The Age That Women Have Babies: How a Gap Divides America - digital55
https://www.nytimes.com/interactive/2018/08/04/upshot/up-birth-age-gap.html
======
sbinthree
We experience this and it is pretty strange. We had a child by choice at 24.
Got pregnant first try, the first month after our wedding. Both finished our
levels of education on time or early. We live near our parents (in a rich
coastal city) though, unlike those who move elsewhere. We're not religious,
more coastal liberal.

Our "peers" tend to be in their early to mid thirties, at a similar stage of
growing their family. Our age peers are either 1. Generally on a good path,
living in a nice place, full time with benefits, finished a degree or 2.
Having kids, have no money, didn't finish any school, live at home or in a
really cheap / sketchy area.

The dichotomy is very pronounced.
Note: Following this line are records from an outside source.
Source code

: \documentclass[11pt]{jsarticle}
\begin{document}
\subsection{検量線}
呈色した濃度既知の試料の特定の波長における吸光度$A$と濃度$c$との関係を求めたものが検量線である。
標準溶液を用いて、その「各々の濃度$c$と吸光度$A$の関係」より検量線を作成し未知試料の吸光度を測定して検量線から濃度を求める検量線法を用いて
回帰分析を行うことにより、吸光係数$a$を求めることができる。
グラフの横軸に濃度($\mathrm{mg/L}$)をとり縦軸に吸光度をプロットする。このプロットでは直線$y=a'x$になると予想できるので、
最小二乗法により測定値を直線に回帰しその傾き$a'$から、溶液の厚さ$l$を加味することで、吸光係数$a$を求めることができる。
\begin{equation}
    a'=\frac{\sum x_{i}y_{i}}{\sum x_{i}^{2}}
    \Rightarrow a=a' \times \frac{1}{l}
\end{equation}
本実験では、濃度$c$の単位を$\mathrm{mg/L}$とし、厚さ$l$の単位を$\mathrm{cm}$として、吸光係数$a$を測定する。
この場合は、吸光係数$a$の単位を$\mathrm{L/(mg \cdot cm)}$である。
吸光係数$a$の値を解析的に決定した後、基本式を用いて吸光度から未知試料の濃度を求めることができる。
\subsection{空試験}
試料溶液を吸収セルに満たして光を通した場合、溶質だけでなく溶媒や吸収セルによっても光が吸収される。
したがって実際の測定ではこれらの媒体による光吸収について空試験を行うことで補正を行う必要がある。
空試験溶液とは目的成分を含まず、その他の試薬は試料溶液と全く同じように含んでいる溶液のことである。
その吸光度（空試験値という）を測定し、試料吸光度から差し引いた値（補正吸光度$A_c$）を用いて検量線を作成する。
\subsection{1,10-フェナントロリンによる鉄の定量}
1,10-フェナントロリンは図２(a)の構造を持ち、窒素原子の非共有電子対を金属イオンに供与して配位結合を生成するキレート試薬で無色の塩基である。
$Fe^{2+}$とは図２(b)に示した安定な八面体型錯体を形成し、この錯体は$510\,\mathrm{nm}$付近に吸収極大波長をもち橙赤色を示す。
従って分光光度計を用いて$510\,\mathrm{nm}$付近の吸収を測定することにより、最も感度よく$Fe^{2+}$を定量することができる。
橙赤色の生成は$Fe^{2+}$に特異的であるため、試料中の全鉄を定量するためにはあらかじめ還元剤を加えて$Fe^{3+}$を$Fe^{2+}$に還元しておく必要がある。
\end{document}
The people our age who are in the "success"
bucket seem confused about choosing to have kids, so we hang out with people
like that but who are ten years older. This is pretty weird, and we can't
really form close friendships (or haven't figured out how to yet).

The people in our age bracket with kids seem to have experienced their entire
20s more or less by accident, and it is hard to find things to talk about.
Mostly they seem to struggle with money, with their relationships, with their
jobs and have very different priorities.